Where do you see the potential – if there is any – for critical and speculative practice to generate concrete actions in order to reach different futures? How could this aspect be incorporated into the future of education?
Let me return to the pandemic crisis, as I believe it offers us some instructive perspectives on this question as well. Right now it seems clear that futures in which the various healthcare systems don’t collapse from the spike of infected patients, translate to presents where people develop habits and rituals for e.g. properly disinfecting their hands and staying two metres apart. With all the speculative work going into articulating futures that are supposed to alter our presents, I find this thought quite sobering to be honest.
When students get a brief where they are explicitly invited to unleash the power of imagination and dive into futures, it can sometimes be a very heavy pendulum swing into the fictional domain. In some ways it should be. But while suspension of disbelief is all fine and well, Speculative Design itself needs to come to terms with the fact that it has an inherent escapist drive as a result of this preoccupation. It is the iridescent stickers on that TV-Shop machine in the corner of the otherwise monochrome Design Gym, serenading you from across the room.

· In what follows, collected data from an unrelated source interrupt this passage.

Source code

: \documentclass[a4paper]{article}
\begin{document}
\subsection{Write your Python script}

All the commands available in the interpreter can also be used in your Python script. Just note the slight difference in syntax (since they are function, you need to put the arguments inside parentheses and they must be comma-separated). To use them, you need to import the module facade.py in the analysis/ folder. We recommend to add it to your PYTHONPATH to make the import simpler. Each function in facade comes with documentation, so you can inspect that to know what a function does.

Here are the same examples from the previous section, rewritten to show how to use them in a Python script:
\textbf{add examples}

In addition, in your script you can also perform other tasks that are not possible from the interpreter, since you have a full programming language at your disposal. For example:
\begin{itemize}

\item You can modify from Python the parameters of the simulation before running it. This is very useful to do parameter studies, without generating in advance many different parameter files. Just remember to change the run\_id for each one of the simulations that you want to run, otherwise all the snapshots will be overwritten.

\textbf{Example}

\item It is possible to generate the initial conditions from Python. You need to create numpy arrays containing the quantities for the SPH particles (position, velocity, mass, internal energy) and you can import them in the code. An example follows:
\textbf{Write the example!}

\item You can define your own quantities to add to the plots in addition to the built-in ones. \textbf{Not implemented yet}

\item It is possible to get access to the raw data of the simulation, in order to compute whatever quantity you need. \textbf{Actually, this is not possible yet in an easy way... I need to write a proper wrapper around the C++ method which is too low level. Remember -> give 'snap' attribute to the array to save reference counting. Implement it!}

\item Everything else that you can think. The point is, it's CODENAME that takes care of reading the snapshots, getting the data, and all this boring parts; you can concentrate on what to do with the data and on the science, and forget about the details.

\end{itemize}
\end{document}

I believe we need to see pata-designers coming out of education, who understand that all these instruments in the Design Gym are imaginary solutions, nothing more, nothing less. That Critical and Speculative Design, however hyped and celebrated, too simply are other imaginary solutions. They will walk out into the world, and establish magnificent design practices. And an overpriced department store will want to sell their stuff just before the cashier, and they will say “yes!” And a design biennale will call them and invite them to exhibit, and they will say “yes!”. And a local charity would like to raise money selling off their things in an online auction and they will say “yes!” And trend forecasters will feature them in that back section depicting Spring 2023 and they will say “yes!”. And climate activists will want to set their things on fire and upload it on their Instagram and they will say “yes!”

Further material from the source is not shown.